>>>>>

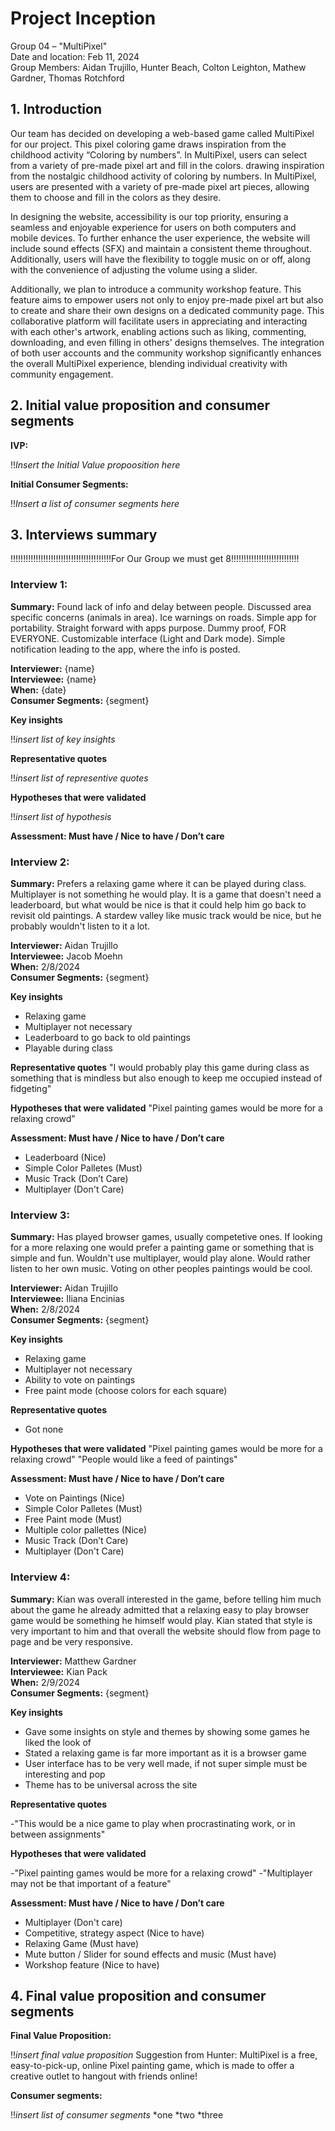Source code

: ﻿# Project Inception

Group 04 – "MultiPixel"\
Date and location: Feb 11, 2024\
Group Members: Aidan Trujillo, Hunter Beach, Colton Leighton, Mathew Gardner, Thomas Rotchford

## 1. Introduction

Our team has decided on developing a web-based game called MultiPixel for our project. This pixel coloring game draws inspiration from the childhood activity “Coloring by numbers”. In MultiPixel, users can select from a variety of pre-made pixel art and fill in the colors. drawing inspiration from the nostalgic childhood activity of coloring by numbers. In MultiPixel, users are presented with a variety of pre-made pixel art pieces, allowing them to choose and fill in the colors as they desire.

In designing the website, accessibility is our top priority, ensuring a seamless and enjoyable experience for users on both computers and mobile devices. To further enhance the user experience, the website will include sound effects (SFX) and maintain a consistent theme throughout. Additionally, users will have the flexibility to toggle music on or off, along with the convenience of adjusting the volume using a slider.

Additionally, we plan to introduce a community workshop feature. This feature aims to empower users not only to enjoy pre-made pixel art but also to create and share their own designs on a dedicated community page. This collaborative platform will facilitate users in appreciating and interacting with each other's artwork, enabling actions such as liking, commenting, downloading, and even filling in others' designs themselves. The integration of both user accounts and the community workshop significantly enhances the overall MultiPixel experience, blending individual creativity with community engagement.

## 2. Initial value proposition and consumer segments

**IVP:**

!!*Insert the Initial Value propoosition here*

**Initial Consumer Segments:**

!!*Insert a list of consumer segments here*

## 3. Interviews summary 
!!!!!!!!!!!!!!!!!!!!!!!!!!!!!!!!!!!!!!!!For Our Group we must get 8!!!!!!!!!!!!!!!!!!!!!!!!!!!
### Interview 1:

**Summary:** Found lack of info and delay between people. Discussed area specific concerns (animals in area). Ice warnings on roads. Simple app for portability. Straight forward with apps purpose. Dummy proof, FOR EVERYONE. Customizable interface (Light and Dark mode). Simple notification leading to the app, where the info is posted.

**Interviewer:** {name}\
**Interviewee:** {name}\
**When:** {date}\
**Consumer Segments:** {segment}

**Key insights**

!!*insert list of key insights*

 **Representative quotes**

!!*insert list of representive quotes*

 **Hypotheses that were validated**
  
!!*insert list of hypothesis*

 **Assessment: Must have / Nice to have / Don’t care**

### Interview 2:

**Summary:** Prefers a relaxing game where it can be played during class. Multiplayer is not something he would play. It is a game that doesn't need a leaderboard, but what would be nice is that it could help him go back to revisit old paintings. A stardew valley like music track would be nice, but he probably wouldn't listen to it a lot. 

**Interviewer:** Aidan Trujillo\
**Interviewee:** Jacob Moehn\
**When:** 2/8/2024\
**Consumer Segments:** {segment}

**Key insights**
- Relaxing game
- Multiplayer not necessary
- Leaderboard to go back to old paintings
- Playable during class 

 **Representative quotes**
"I would probably play this game during class as something that is mindless but also enough to keep me occupied instead of fidgeting"

 **Hypotheses that were validated**
"Pixel painting games would be more for a relaxing crowd"

 **Assessment: Must have / Nice to have / Don’t care**
  - Leaderboard (Nice)
  - Simple Color Palletes (Must)
  - Music Track (Don’t Care)
  - Multiplayer (Don't Care)

### Interview 3: 

**Summary:** Has played browser games, usually competetive ones. If looking for a more relaxing one would prefer a painting game or something that is simple and fun. Wouldn't use multiplayer, would play alone. Would rather listen to her own music. Voting on other peoples paintings would be cool. 

**Interviewer:** Aidan Trujillo\
**Interviewee:** Iliana Encinias\
**When:** 2/8/2024\
**Consumer Segments:** {segment}

**Key insights**
  - Relaxing game
  - Multiplayer not necessary
  - Ability to vote on paintings
  - Free paint mode (choose colors for each square)

 **Representative quotes**
  - Got none

 **Hypotheses that were validated**
"Pixel painting games would be more for a relaxing crowd"
"People would like a feed of paintings"

 **Assessment: Must have / Nice to have / Don’t care**
  - Vote on Paintings (Nice)
  - Simple Color Palletes (Must)
  - Free Paint mode (Must)
  - Multiple color pallettes (Nice)
  - Music Track (Don’t Care)
  - Multiplayer (Don't Care)

### Interview 4:

**Summary:** Kian was overall interested in the game, before telling him much about the game he already admitted that a relaxing easy to play browser game would be something he himself would play. Kian stated that style is very important to him and that overall the website should flow from page to page and be very responsive. 

**Interviewer:** Matthew Gardner\
**Interviewee:** Kian Pack\
**When:** 2/9/2024\
**Consumer Segments:** {segment}

**Key insights**
  - Gave some insights on style and themes by showing some games he liked the look of
  - Stated a relaxing game is far more important as it is a browser game
  - User interface has to be very well made, if not super simple must be interesting and pop
  - Theme has to be universal across the site

 **Representative quotes**

  -"This would be a nice game to play when procrastinating work, or in between assignments"

 **Hypotheses that were validated**
  
 -"Pixel painting games would be more for a relaxing crowd"
 -"Multiplayer may not be that important of a feature"

 **Assessment: Must have / Nice to have / Don’t care**
 - Multiplayer (Don't care)
 - Competitive, strategy aspect (Nice to have)
 - Relaxing Game (Must have)
 - Mute button / Slider for sound effects and music (Must have)
 - Workshop feature (Nice to have)

## 4. Final value proposition and consumer segments

**Final Value Proposition:**

!!*insert final value proposition*
Suggestion from Hunter: MultiPixel is a free, easy-to-pick-up, online Pixel painting game, which is made to offer a creative outlet to hangout with friends online!

**Consumer segments:**

!!*insert list of consumer segments*
*one
*two
*three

<<<<<

▸ **WORK INSTRUCTION**
Every line above should be duplicated exactly; the pictures are to be left out.

▸ **ANSWER TO THE EXERCISE**
Source code

: ﻿# Project Inception

Group 04 – "MultiPixel"\
Date and location: Feb 11, 2024\
Group Members: Aidan Trujillo, Hunter Beach, Colton Leighton, Mathew Gardner, Thomas Rotchford

## 1. Introduction

Our team has decided on developing a web-based game called MultiPixel for our project. This pixel coloring game draws inspiration from the childhood activity “Coloring by numbers”. In MultiPixel, users can select from a variety of pre-made pixel art and fill in the colors. drawing inspiration from the nostalgic childhood activity of coloring by numbers. In MultiPixel, users are presented with a variety of pre-made pixel art pieces, allowing them to choose and fill in the colors as they desire.

In designing the website, accessibility is our top priority, ensuring a seamless and enjoyable experience for users on both computers and mobile devices. To further enhance the user experience, the website will include sound effects (SFX) and maintain a consistent theme throughout. Additionally, users will have the flexibility to toggle music on or off, along with the convenience of adjusting the volume using a slider.

Additionally, we plan to introduce a community workshop feature. This feature aims to empower users not only to enjoy pre-made pixel art but also to create and share their own designs on a dedicated community page. This collaborative platform will facilitate users in appreciating and interacting with each other's artwork, enabling actions such as liking, commenting, downloading, and even filling in others' designs themselves. The integration of both user accounts and the community workshop significantly enhances the overall MultiPixel experience, blending individual creativity with community engagement.

## 2. Initial value proposition and consumer segments

**IVP:**

!!*Insert the Initial Value propoosition here*

**Initial Consumer Segments:**

!!*Insert a list of consumer segments here*

## 3. Interviews summary 
!!!!!!!!!!!!!!!!!!!!!!!!!!!!!!!!!!!!!!!!For Our Group we must get 8!!!!!!!!!!!!!!!!!!!!!!!!!!!
### Interview 1:

**Summary:** Found lack of info and delay between people. Discussed area specific concerns (animals in area). Ice warnings on roads. Simple app for portability. Straight forward with apps purpose. Dummy proof, FOR EVERYONE. Customizable interface (Light and Dark mode). Simple notification leading to the app, where the info is posted.

**Interviewer:** {name}\
**Interviewee:** {name}\
**When:** {date}\
**Consumer Segments:** {segment}

**Key insights**

!!*insert list of key insights*

 **Representative quotes**

!!*insert list of representive quotes*

 **Hypotheses that were validated**
  
!!*insert list of hypothesis*

 **Assessment: Must have / Nice to have / Don’t care**

### Interview 2:

**Summary:** Prefers a relaxing game where it can be played during class. Multiplayer is not something he would play. It is a game that doesn't need a leaderboard, but what would be nice is that it could help him go back to revisit old paintings. A stardew valley like music track would be nice, but he probably wouldn't listen to it a lot. 

**Interviewer:** Aidan Trujillo\
**Interviewee:** Jacob Moehn\
**When:** 2/8/2024\
**Consumer Segments:** {segment}

**Key insights**
- Relaxing game
- Multiplayer not necessary
- Leaderboard to go back to old paintings
- Playable during class 

 **Representative quotes**
"I would probably play this game during class as something that is mindless but also enough to keep me occupied instead of fidgeting"

 **Hypotheses that were validated**
"Pixel painting games would be more for a relaxing crowd"

 **Assessment: Must have / Nice to have / Don’t care**
  - Leaderboard (Nice)
  - Simple Color Palletes (Must)
  - Music Track (Don’t Care)
  - Multiplayer (Don't Care)

### Interview 3: 

**Summary:** Has played browser games, usually competetive ones. If looking for a more relaxing one would prefer a painting game or something that is simple and fun. Wouldn't use multiplayer, would play alone. Would rather listen to her own music. Voting on other peoples paintings would be cool. 

**Interviewer:** Aidan Trujillo\
**Interviewee:** Iliana Encinias\
**When:** 2/8/2024\
**Consumer Segments:** {segment}

**Key insights**
  - Relaxing game
  - Multiplayer not necessary
  - Ability to vote on paintings
  - Free paint mode (choose colors for each square)

 **Representative quotes**
  - Got none

 **Hypotheses that were validated**
"Pixel painting games would be more for a relaxing crowd"
"People would like a feed of paintings"

 **Assessment: Must have / Nice to have / Don’t care**
  - Vote on Paintings (Nice)
  - Simple Color Palletes (Must)
  - Free Paint mode (Must)
  - Multiple color pallettes (Nice)
  - Music Track (Don’t Care)
  - Multiplayer (Don't Care)

### Interview 4:

**Summary:** Kian was overall interested in the game, before telling him much about the game he already admitted that a relaxing easy to play browser game would be something he himself would play. Kian stated that style is very important to him and that overall the website should flow from page to page and be very responsive. 

**Interviewer:** Matthew Gardner\
**Interviewee:** Kian Pack\
**When:** 2/9/2024\
**Consumer Segments:** {segment}

**Key insights**
  - Gave some insights on style and themes by showing some games he liked the look of
  - Stated a relaxing game is far more important as it is a browser game
  - User interface has to be very well made, if not super simple must be interesting and pop
  - Theme has to be universal across the site

 **Representative quotes**

  -"This would be a nice game to play when procrastinating work, or in between assignments"

 **Hypotheses that were validated**
  
 -"Pixel painting games would be more for a relaxing crowd"
 -"Multiplayer may not be that important of a feature"

 **Assessment: Must have / Nice to have / Don’t care**
 - Multiplayer (Don't care)
 - Competitive, strategy aspect (Nice to have)
 - Relaxing Game (Must have)
 - Mute button / Slider for sound effects and music (Must have)
 - Workshop feature (Nice to have)

## 4. Final value proposition and consumer segments

**Final Value Proposition:**

!!*insert final value proposition*
Suggestion from Hunter: MultiPixel is a free, easy-to-pick-up, online Pixel painting game, which is made to offer a creative outlet to hangout with friends online!

**Consumer segments:**

!!*insert list of consumer segments*
*one
*two
*three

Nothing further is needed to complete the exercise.